Training Result Check

  1. Check that the training process is normal and the loss is converged.

  2. After training, find the following directories and files:
    • model directory: stores checkpoint files and model files. Whether to generate this directory depends on the script implementation. If saver = tf.train.Saver() and saver.save() are used in the training script to save the model, files similar to the following are generated:

    • kernel_meta: stores the .o and .json files of operators on the condition that op_debug_level is set to 3 in the training script. The files can be used for subsequent fault locating.

Troubleshooting

If the script execution fails, analyze and locate the fault based on the following logs:

Path of run logs generated when the app is running on the host: $HOME/ascend/log/run/plog/plog-pid_*.log.

Path of the run logs generated when the app is running on the device: $HOME/ascend/log/run/device-id/device-pid_*.log.

$HOME indicates the root directory of the user on the host.

For more information, see Log Reference.

You can identify the error module and determine the cause by using ERROR-level logs.
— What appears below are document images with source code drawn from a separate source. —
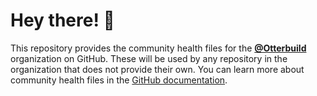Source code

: # Hey there! 👋

This repository provides the community health files for the **[@Otterbuild]**
organization on GitHub. These will be used by any repository in the organization
that does not provide their own. You can learn more about community health files
in the [GitHub documentation].

[@otterbuild]: https://github.com/otterbuild
[github documentation]: https://help.github.com/en/articles/creating-a-default-community-health-file-for-your-organization
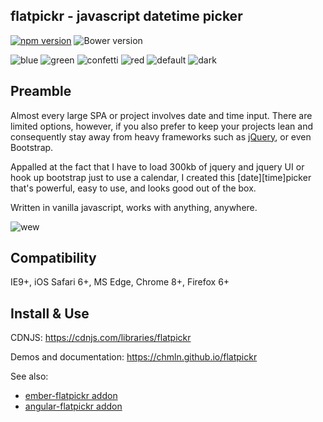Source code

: ## flatpickr - javascript datetime picker
[![npm version](https://badge.fury.io/js/flatpickr.svg)](https://www.npmjs.com/package/flatpickr)
![Bower version](https://badge.fury.io/bo/flatpickr-calendar.svg)


![blue](https://cloud.githubusercontent.com/assets/11352152/14549371/3cbb65da-028d-11e6-976d-a6f63f32061f.PNG)
![green](https://cloud.githubusercontent.com/assets/11352152/14549373/3cbe975a-028d-11e6-9192-43975f0146da.PNG)
![confetti](https://cloud.githubusercontent.com/assets/11352152/14549440/de9bf55e-028d-11e6-9271-46782a99efea.PNG)
![red](https://cloud.githubusercontent.com/assets/11352152/14549374/3cc01102-028d-11e6-9ff4-0cf208a310c4.PNG)
![default](https://cloud.githubusercontent.com/assets/11352152/14549370/3cadb750-028d-11e6-818d-c6a1bc6349fc.PNG)
![dark](https://cloud.githubusercontent.com/assets/11352152/14549372/3cbc8514-028d-11e6-8daf-ec1ba01c9d7e.PNG)


## Preamble
Almost every large SPA or project involves date and time input. There are limited options, however, if you also prefer to keep your projects lean and consequently stay away from heavy frameworks such as [jQuery](https://jsperf.com/jquery-vs-javascript-performance-comparison/22), or even Bootstrap.

Appalled at the fact that I have to load 300kb of jquery and jquery UI or hook up bootstrap just to use a calendar, I created this \[date\]\[time\]picker that's powerful, easy to use, and looks good out of the box.

Written in vanilla javascript, works with anything, anywhere.

![wew](https://cloud.githubusercontent.com/assets/11352152/14397836/d02d2f7c-fdad-11e5-9658-bedfb997ff52.png)

## Compatibility
IE9+, iOS Safari 6+, MS Edge, Chrome 8+, Firefox 6+

## Install & Use
CDNJS: https://cdnjs.com/libraries/flatpickr

Demos and documentation: https://chmln.github.io/flatpickr

See also:
* [ember-flatpickr addon](https://www.npmjs.com/package/ember-flatpickr)
* [angular-flatpickr addon](https://www.npmjs.com/package/angular-flatpickr)
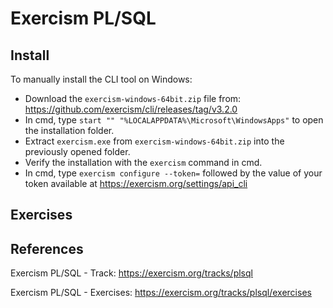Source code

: # Exercism PL/SQL 

## Install
To manually install the CLI tool on Windows:
- Download the `exercism-windows-64bit.zip` file from: 
https://github.com/exercism/cli/releases/tag/v3.2.0
- In cmd, type `start "" "%LOCALAPPDATA%\Microsoft\WindowsApps"` to open the installation folder.
- Extract `exercism.exe` from `exercism-windows-64bit.zip` into the previously opened folder.
- Verify the installation with the `exercism` command in cmd.
- In cmd, type `exercism configure --token=` followed by the value of your token available at 
https://exercism.org/settings/api_cli

## Exercises



## References

Exercism PL/SQL - Track:
https://exercism.org/tracks/plsql

Exercism PL/SQL - Exercises:
https://exercism.org/tracks/plsql/exercises
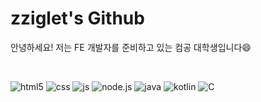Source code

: 
<!--
**zziglet/zziglet** is a ✨ _special_ ✨ repository because its `README.md` (this file) appears on your GitHub profile.

Here are some ideas to get you started:

- <h2>⚡Stack</h2>
<p>프로젝트와 스터디로 주로 사용해본 언어들입니다.</p>
<h2>🔭 Project</h2>
  <h3>2024.8 : wandu-gaplog 프로젝트</h3>
  <p> (개발 진행 중) </p>
  <h3>2024.7 : 코멘토 직무부트캠프 참여</h3>
  <p>[IT 8가지 직무 기초 체험 ...] 부트캠프에 참여</p>
  <h3>2024.6 : 모바일프로그래밍 프로젝트</h3>
  <p>각종 포토부스의 위치/정보/리뷰작성과 사용자별 앨범, 북마크 저장 기능의 서비스 구현(Kotlin, Jetpack compose)</p>
  <h3>2023.6 : 웹프로그래밍 프로젝트</h3>
  <p>닌텐도 사의 커비를 주제로 벽돌깨기 게임 구현(HTML/CSS, jQuery)</p>

  <br>

<h2>😄 non-Project</h2>
  <h3>2024.2-2024.5 : 건국대학교 축제준비위원회</h3>
  <p>무대기획팀 가요제 팀장</p>
  <h3>2022.6 - 2023.6 : 소리나래 회장</h3>
  <p>건국대학교 중앙동아리인 소리나래의 회장으로 활동</p>

  <br>

<h2>🤔 Study</h2>
  <h3>React</h3>
  <p>FE 개발자가 되기 위해 React, Vue.js에 대해 현재 공부 중</p>
  <h3>AWS</h3>
  <p>AWS 클라우드와 컴퓨터 네트워크에 대해 공부 중</p>
  <h3>Algorithm</h3>
  <p>코딩테스트를 준비하기 위해 백준 문제를 풀며 알고리즘 공부 </p>
  <h3>TOEIC</h3>
  <p>졸업합시다!</p>

- 🌱 I’m currently learning ...
- 👯 I’m looking to collaborate on ...
- 🤔 I’m looking for help with ...
- 💬 Ask me about ...
- 📫 How to reach me: ...
- 😄 Pronouns: ...
- ⚡ Fun fact: ...
-->
<h1>zziglet's Github</h1>
<p>안녕하세요! 저는 FE 개발자를 준비하고 있는 컴공 대학생입니다😄</p>
<br>

![html5](https://img.shields.io/badge/HTML5-E34F26?style=for-the-badge&logo=html5&logoColor=white)
![css](https://img.shields.io/badge/CSS-239120?&style=for-the-badge&logo=css3&logoColor=white)
![js](https://img.shields.io/badge/JavaScript-F7DF1E?style=for-the-badge&logo=JavaScript&logoColor=white)
![node.js](https://img.shields.io/badge/Node.js-43853D?style=for-the-badge&logo=node.js&logoColor=white)
![java](https://img.shields.io/badge/Java-ED8B00?style=for-the-badge&logo=openjdk&logoColor=white)
![kotlin](https://img.shields.io/badge/Kotlin-0095D5?&style=for-the-badge&logo=kotlin&logoColor=white)
![C](https://img.shields.io/badge/C-0095D5?&style=for-the-badge&logo=C&logoColor=white)
</details>

<br>
<br>

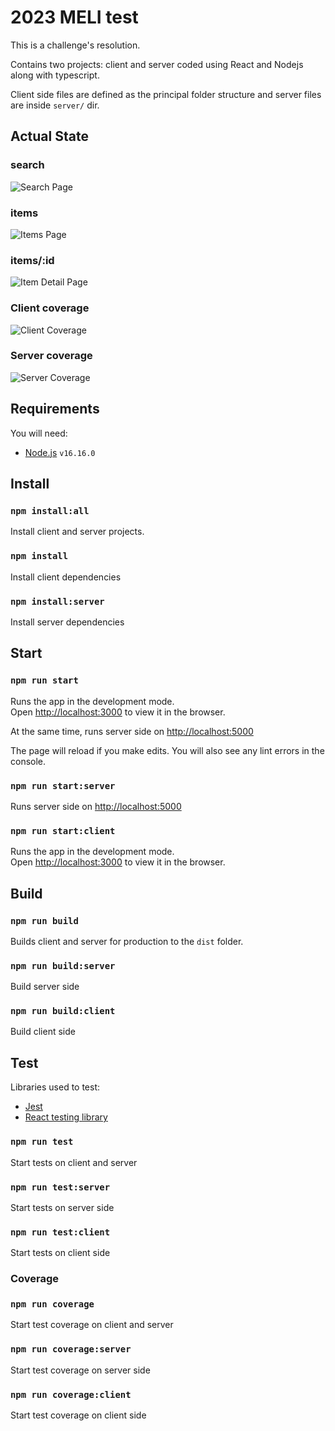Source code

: # 2023 MELI test

This is a challenge's resolution.

Contains two projects: client and server coded using React and Nodejs along with typescript.

Client side files are defined as the principal folder structure and server files are inside `server/` dir.

## Actual State

### search
![Search Page](./public/readme/screenshot-search.png)

### items
![Items Page](./public//readme/screenshot-items.png)

### items/:id
![Item Detail Page](./public//readme/screenshot-item-detail.png)

### Client coverage
![Client Coverage](./public//readme/client-coverage.png)

### Server coverage
![Server Coverage](./public//readme/server-coverage.png)

## Requirements

You will need: 
- [Node.js](https://nodejs.org/es/) `v16.16.0`

## Install

### `npm install:all`

Install client and server projects.

### `npm install`

Install client dependencies

### `npm install:server`

Install server dependencies

## Start

### `npm run start`

Runs the app in the development mode.\
Open [http://localhost:3000](http://localhost:3000) to view it in the browser.

At the same time, runs server side on [http://localhost:5000](http://localhost:5000)

The page will reload if you make edits.
You will also see any lint errors in the console.

### `npm run start:server`

Runs server side on [http://localhost:5000](http://localhost:5000)

### `npm run start:client`

Runs the app in the development mode.\
Open [http://localhost:3000](http://localhost:3000) to view it in the browser.

## Build

### `npm run build`

Builds client and server for production to the `dist` folder.

### `npm run build:server`

Build server side

### `npm run build:client`

Build client side

## Test

Libraries used to test:

- [Jest](https://jestjs.io/)
- [React testing library](https://testing-library.com/)

### `npm run test`

Start tests on client and server

### `npm run test:server`

Start tests on server side

### `npm run test:client`

Start tests on client side

### Coverage

### `npm run coverage`

Start test coverage on client and server

### `npm run coverage:server`

Start test coverage on server side

### `npm run coverage:client`

Start test coverage on client side
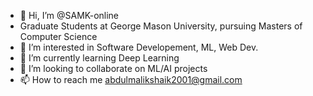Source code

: - 👋 Hi, I’m @SAMK-online
- Graduate Students at George Mason University, pursuing Masters of Computer Science
- 👀 I’m interested in Software Developement, ML, Web Dev.
- 🌱 I’m currently learning Deep Learning
- 💞️ I’m looking to collaborate on ML/AI projects
- 📫 How to reach me abdulmalikshaik2001@gmail.com

<!---
SAMK-online/SAMK-online is a ✨ special ✨ repository because its `README.md` (this file) appears on your GitHub profile.
You can click the Preview link to take a look at your changes.
--->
Figure 1 Error log example
Table 1 Fault location techniques

Module Name

Error

Solution

System error

Environment and version mismatch

Check the version mapping and system installation.

GE

GE graph compilation or verification error

Specific error causes are provided for verification errors. You only need to modify the network script as prompted.

Runtime

Initialization or graph execution failure due to an environment exception

If initialization fails, check the environment configuration and whether the environment is occupied by other processes.